我想用R网络抓取不同年份的股票财务表。但是,我可以获得去年的财务表,该表显示为默认值。但我也想获取往年的数据。我怎样才能实现这个目标?这是我使用的代码:
# Load libraries
library(tidyverse)
library(rvest)
library(readxl)
library(magrittr)
google_finance <- read_html("https://www.google.com/finance/quote/AAPL:NASDAQ?") |>
html_node(".UulDgc") |>
html_table()
结果是:
> google_finance |>
+ head(5)
# A tibble: 5 × 3
`(USD)` Mar 2024infoFiscal Q…¹ `Y/Y change`
<chr> <chr> <chr>
1 "RevenueThe tot… 90.75B -4.31%
2 "Operating expe… 14.37B 5.22%
3 "Net incomeComp… 23.64B -2.17%
4 "Net profit mar… 26.04 2.20%
5 "Earnings per s… 1.53 0.66%
如您所见,我们只能看到最后一个时期(2024年3月)的财务表格。既然如此,我们该怎么做才能把历年的财务表都刮下来呢?
我认为您需要为此使用
RSelenium
,它将启动浏览器并为您单击按钮。这里我使用 Firefox 作为浏览器,您可能需要更改一些默认设置才能使浏览器设置正确。您还需要安装Java SDK。
library(RSelenium)
library(rvest)
library(glue)
# Initiate a Remote Driver using forefox; this step may also install some pre
# and post binary files.
rd <- rsDriver(browser = "firefox", chromever = NULL)
# Assign client
remDr <- rd$client
url <- "https://www.google.com/finance/quote/AAPL:NASDAQ"
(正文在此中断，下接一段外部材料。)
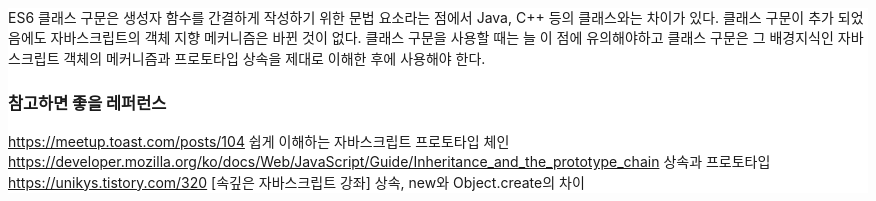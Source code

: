 ES6 클래스 구문은 생성자 함수를 간결하게 작성하기 위한 문법 요소라는 점에서 Java, C++ 등의 클래스와는 차이가 있다. 클래스 구문이 추가 되었음에도 자바스크립트의 객체 지향 메커니즘은 바뀐 것이 없다. 클래스 구문을 사용할 때는 늘 이 점에 유의해야하고 클래스 구문은 그 배경지식인 자바스크립트 객체의 메커니즘과 프로토타입 상속을 제대로 이해한 후에 사용해야 한다.


### __참고하면 좋을 레퍼런스__

https://meetup.toast.com/posts/104 쉽게 이해하는 자바스크립트 프로토타입 체인
https://developer.mozilla.org/ko/docs/Web/JavaScript/Guide/Inheritance_and_the_prototype_chain 상속과 프로토타입
https://unikys.tistory.com/320 [속깊은 자바스크립트 강좌] 상속, new와 Object.create의 차이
# Extract names of buttons
aapl_html <- read_html(url)
btn_names <- aapl_html %>%
html_node(".zsnTKc") %>%
html_attr("aria-owns") %>%
strsplit(., split = " ") %>%
unlist()
# Using the Remote Driver, navigate to url of interest
remDr$navigate(url)
# In a loop, find button of interest by its xpath, click and extract table
df_ls <- lapply(
X = btn_names
,FUN = function(x) {
# Find button using xPath
btn <- remDr$findElement(using = "xpath", glue("//*[@id='{x}']"))
# Nifty trick to visually see which button is being clicked
btn$highlightElement()
# Click the button
btn$clickElement()
# Wait for elements to complete loading
Sys.sleep(1)
# Read HTML after each button is clicked
rem_aapl_html <- remDr$getPageSource()[[1]]
# Extract table
aapl_tbl <- rem_aapl_html %>%
read_html() %>%
html_node(".slpEwd") %>%
html_table()
}
)